* Exercise goal: Scan the entries below and report only how many lines contain "RTMP".

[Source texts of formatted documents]
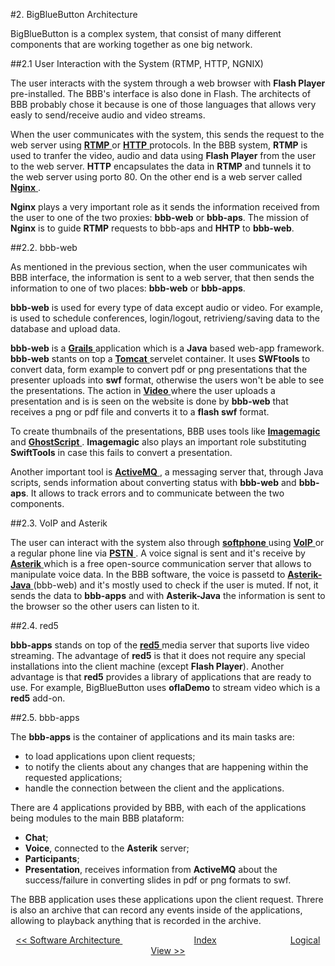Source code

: #2. BigBlueButton Architecture

BigBlueButton is a complex system, that consist of many different components that are working together as one big network. 

##2.1 User Interaction with the System (RTMP, HTTP, NGNIX)

The user interacts with the system through a web browser with **Flash Player** pre-installed. The BBB's interface is also done in Flash. The architects of BBB probably chose it because is one of those languages that allows very easly to send/receive audio and video streams.

When the user communicates with the system, this sends the request to the web server using <a href="https://en.wikipedia.org/wiki/Real_Time_Messaging_Protocol"> **RTMP** </a> or <a href="https://en.wikipedia.org/wiki/Hypertext_Transfer_Protocol"> **HTTP** </a> protocols. In the BBB system, **RTMP** is used to tranfer the video, audio and data using **Flash Player** from the user to the web server.  **HTTP** encapsulates the data in **RTMP** and tunnels it to the web server using porto 80. On the other end is a web server called <a href="https://en.wikipedia.org/wiki/Nginx"> **Nginx** </a>.



**Nginx** plays a very important role as it sends the information received from the user to one of the two proxies: **bbb-web** or **bbb-aps**. The mission of **Nginx** is to guide **RTMP** requests to bbb-aps and **HHTP** to **bbb-web**.

##2.2. bbb-web

As mentioned in the previous section, when the user communicates wih BBB interface, the information is sent to a web server, that then sends the information to one of two places: **bbb-web** or **bbb-apps**.

**bbb-web** is used for every type of data except audio or video. For example, is used to schedule conferences, login/logout, retrivieng/saving data to the database and upload data.

**bbb-web** is a <a href="https://grails.org/"> **Grails** </a> application which is a **Java**  based web-app framework.
**bbb-web** stants on top a <a href="http://tomcat.apache.org/"> **Tomcat** </a> servelet container. It uses **SWFtools** to convert data, form example to convert pdf or png presentations that the presenter uploads into **swf** format, otherwise the users won't be able to see the presentations. The action in <a href="http://bigbluebutton.org/sites/all/videos/join/index.html"> **Video** </a> where the user uploads a presentation and is is seen on the website is done by **bbb-web** that receives a png or pdf file and converts it to a **flash swf** format.

To create thumbnails of the presentations, BBB uses tools like <a href="http://www.imagemagick.org/script/index.php"> **Imagemagic** </a> and <a href="https://en.wikipedia.org/wiki/Ghostscript"> **GhostScript** </a>. **Imagemagic** also plays an important role substituting **SwiftTools** in case this fails to convert a presentation. 

Another important tool is <a href="http://activemq.apache.org/"> **ActiveMQ** </a>, a messaging server that, through Java scripts, sends information about converting status with **bbb-web** and **bbb-aps**. It allows to track errors and to communicate between the two components.

##2.3. VoIP and Asterik

The user can interact with the system also through <a href="https://en.wikipedia.org/wiki/Softphone/">  **softphone** </a>  using  <a href="https://en.wikipedia.org/wiki/Voice_over_IP/">  **VoIP** </a> or a regular phone line via <a href="https://en.wikipedia.org/wiki/Public_switched_telephone_network">  **PSTN** </a>. A voice signal is sent and it's receive by <a href="http://www.asterisk.org/">  **Asterik** </a> which is a free open-source communication server that allows to manipulate voice data. In the BBB software, the voice is passetd to <a href="https://blogs.reucon.com/asterisk-java/">  **Asterik-Java** </a> (bbb-web) and it's mostly used to check if the user is muted. If not, it sends the data to **bbb-apps** and with **Asterik-Java** the information is sent to the browser so the other users can listen to it.

##2.4. red5

**bbb-apps** stands on top of the <a href="https://github.com/Red5"> **red5** </a> media server that suports live video streaming. The advantage of **red5** is that it does not require any special installations into the client machine (except **Flash Player**). Another advantage is that **red5** provides a library of applications that are ready to use. For example, BigBlueButton uses **oflaDemo** to stream video which is a **red5** add-on.

##2.5. bbb-apps

The **bbb-apps** is the container of applications and its main tasks are:
* to load applications upon client requests;
* to notify the clients about any changes that are happening within the requested applications;
* handle the connection between the client and the applications.

There are 4 applications provided by BBB, with each of the applications being modules to the main BBB plataform:

* **Chat**;
* **Voice**, connected to the **Asterik** server;
* **Participants**;
* **Presentation**, receives information from **ActiveMQ** about the success/failure  in converting slides in pdf or png formats to swf.

The BBB application uses these applications upon the client request. Threre is also an archive that can record any events inside of the applications, allowing to playback anything that is recorded in the archive.



<p align=center>
  <a href="https://github.com/mariateresachaves/bigbluebutton/blob/master/ESOF-DOCS/Software_Architecture/Software%20Architecture.md#1-software-architecture"><< Software Architecture </a>
  &nbsp;&nbsp;&nbsp;&nbsp;&nbsp;&nbsp;&nbsp;&nbsp;&nbsp;&nbsp;&nbsp;&nbsp;&nbsp;&nbsp;&nbsp;&nbsp;&nbsp;&nbsp;&nbsp;&nbsp;&nbsp;&nbsp;&nbsp;&nbsp;&nbsp;&nbsp;&nbsp;&nbsp;
  <a href="https://github.com/mariateresachaves/bigbluebutton/blob/master/ESOF-DOCS/Software_Architecture/Index.md">Index</a>
  &nbsp;&nbsp;&nbsp;&nbsp;&nbsp;&nbsp;&nbsp;&nbsp;&nbsp;&nbsp;&nbsp;&nbsp;&nbsp;&nbsp;&nbsp;&nbsp;&nbsp;&nbsp;&nbsp;&nbsp;&nbsp;&nbsp;&nbsp;&nbsp;&nbsp;&nbsp;&nbsp;&nbsp;
  <a href="https://github.com/mariateresachaves/bigbluebutton/blob/master/ESOF-DOCS/Software_Architecture/Logical%20View.md#3-logical-view">Logical View >></a>
</p>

* Problem solution: 3